In terms of improving user experience, the optimized system makes significant optimizations in the interaction interface and user-friendliness. Experimental results show that the user satisfaction with the optimized system is much higher than that of other comparative models. This is primarily due to the system’s ease of use, smooth interaction, and personalized learning path recommendations. In contrast, the interaction design of VPGAN and ARTS-CNN is relatively complex, with a longer response time that affects the user experience. By enhancing the interaction interface, the optimized system enables users to better understand and adjust art style transformation parameters, while also reducing the number of steps involved, and improving the system’s use convenience. Additionally, the optimized system’s real-time feedback function can provide immediate suggestions during the user’s creative process, enhance learning efficiency and allow users to master art creation skills more quickly, thus further enhancing the system’s practical application value. Finally, in terms of enhancing style transfer capabilities, experimental results show that the optimized system performs excellently in content fidelity and style consistency. The system employs a multi-scale feature extraction-based style transformation method. It allows the converted images to not only retain the main content of the original image but also accurately simulate the target style’s brushstrokes, textures, and color features. In comparison, other models may experience excessive content loss, over-transformation of style, or insufficient detail representation during style conversion. However, the optimized system introduces adaptive style loss weight adjustment, making the style transformation of generated images smoother and more natural. Moreover, the system incorporates a degree of creativity during style transfer, making the generated works more expressive. In contrast, other models tend to have fixed style transformations, lacking innovation, which also leads to higher ratings for the optimized system’s artistic creation capability.

Compared to Kirova et al. (2023), this work demonstrates more significant improvements in style transfer and artwork generation quality. Their study primarily used traditional CNN-based style transfer, which performed well in style consistency, but the generated works were somewhat simple in terms of detail and lacked the ability to accurately reproduce the unique brushstrokes and textures of the target style34. The optimized system, by combining multi-scale feature extraction from transformers with GAN, enhances the finesse of style transfer, making the generated works more natural and visually closer to real artwork. Furthermore, this work uses an adaptive style loss optimization strategy, which preserves content structure while enhancing style expression, resulting in generated works that have higher quality and consistency across multiple artistic styles. Compared to Paesano (2023), this work also optimizes computational efficiency and user interaction experience. Their study used deep neural networks combined with traditional style transfer methods. Although their style transfer performance improved, their model had longer training time and slower generation speeds due to the lack of optimization in computational resources, limiting its real-time application in art education35. This work significantly reduces the computational resource consumption of the model through lightweight network architecture and parallel computing strategies, and maintains high generation quality even on devices with low computational power. Moreover, the work optimizes user interaction experience through a real-time feedback system and intelligent recommendation mechanism, improving the system’s suitability in teaching environments and making it better support art education and creation practices.

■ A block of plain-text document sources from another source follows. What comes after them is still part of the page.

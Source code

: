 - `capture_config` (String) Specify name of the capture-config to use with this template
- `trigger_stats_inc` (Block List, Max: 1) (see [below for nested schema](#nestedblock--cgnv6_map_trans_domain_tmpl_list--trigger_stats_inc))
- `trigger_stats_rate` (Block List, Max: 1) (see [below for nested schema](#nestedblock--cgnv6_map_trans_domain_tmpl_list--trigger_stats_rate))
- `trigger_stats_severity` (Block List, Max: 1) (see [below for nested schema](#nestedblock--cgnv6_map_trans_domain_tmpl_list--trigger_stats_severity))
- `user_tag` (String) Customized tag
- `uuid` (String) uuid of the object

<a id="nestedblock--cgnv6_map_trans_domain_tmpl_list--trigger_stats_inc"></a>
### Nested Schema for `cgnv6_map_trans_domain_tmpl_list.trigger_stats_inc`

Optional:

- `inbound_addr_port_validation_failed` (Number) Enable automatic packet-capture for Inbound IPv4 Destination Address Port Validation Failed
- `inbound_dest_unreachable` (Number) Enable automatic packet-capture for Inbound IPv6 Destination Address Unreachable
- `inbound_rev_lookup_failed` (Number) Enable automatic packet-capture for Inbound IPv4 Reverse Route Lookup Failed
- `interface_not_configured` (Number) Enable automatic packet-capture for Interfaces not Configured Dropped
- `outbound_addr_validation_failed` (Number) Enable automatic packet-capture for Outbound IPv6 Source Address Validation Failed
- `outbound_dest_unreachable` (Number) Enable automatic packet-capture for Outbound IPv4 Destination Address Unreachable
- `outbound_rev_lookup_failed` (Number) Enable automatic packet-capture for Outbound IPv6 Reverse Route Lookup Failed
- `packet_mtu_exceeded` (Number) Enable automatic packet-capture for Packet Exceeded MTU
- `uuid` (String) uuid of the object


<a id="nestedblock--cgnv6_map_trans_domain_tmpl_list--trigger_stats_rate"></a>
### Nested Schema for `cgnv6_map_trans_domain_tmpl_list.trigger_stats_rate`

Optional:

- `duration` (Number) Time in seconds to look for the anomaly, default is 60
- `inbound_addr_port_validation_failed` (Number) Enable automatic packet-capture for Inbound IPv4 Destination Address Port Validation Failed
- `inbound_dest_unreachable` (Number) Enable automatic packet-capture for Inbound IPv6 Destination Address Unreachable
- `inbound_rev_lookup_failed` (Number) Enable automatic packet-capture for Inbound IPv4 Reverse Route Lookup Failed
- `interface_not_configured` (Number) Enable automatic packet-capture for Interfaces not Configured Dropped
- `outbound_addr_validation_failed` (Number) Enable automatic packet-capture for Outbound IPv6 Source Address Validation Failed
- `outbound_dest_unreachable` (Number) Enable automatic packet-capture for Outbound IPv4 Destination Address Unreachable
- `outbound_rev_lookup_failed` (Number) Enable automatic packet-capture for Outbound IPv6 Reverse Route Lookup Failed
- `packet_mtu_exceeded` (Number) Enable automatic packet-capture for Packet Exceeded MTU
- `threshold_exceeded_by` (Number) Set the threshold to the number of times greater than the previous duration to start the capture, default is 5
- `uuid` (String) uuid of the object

In summary, the optimized system has undergone targeted optimization in network structure, training methods, computational resources, user experience, and style transfer capabilities, making it superior to comparative systems across multiple performance dimensions. These improvements not only enhance the quality of generated artworks but also increase the system’s applicability in art education, making it an efficient, intelligent, and convenient art creation and teaching assistant tool. The experimental results fully validate the effectiveness of the optimized system, providing important reference value for the application of AI technology in the field of art education.

Conclusion

Research contribution

This work conducts an in-depth analysis of DL and AI technologies, and proposes an innovative art creation system, CIC. This system demonstrates significant advantages in image quality, style transfer ability, and computational performance. Through optimization of this system, the work effectively enhances the detail representation, artistic style consistency, and computational efficiency of generated artworks. This addresses the bottlenecks in quality and efficiency that traditional generative art systems face. Additionally, a novel method based on optimizing deep neural networks is introduced for art education, particularly in style transfer tasks. By optimizing the generative network, CIC not only accurately restores the target artistic style but also incorporates innovative elements to enhance the artistic expressiveness and creativity of generated images. This method provides art education with more creative and personalized art creation tools, and helps to improve the innovation and aesthetic abilities of art learners.

Future works and research limitations

The optimized system has achieved good experimental results in the field of art education, but there are still some shortcomings, mainly in terms of dataset limitations, adaptability to new art styles, and computational resource constraints. Future research needs to further optimize these issues to enhance the system’s generalization ability and practical application value.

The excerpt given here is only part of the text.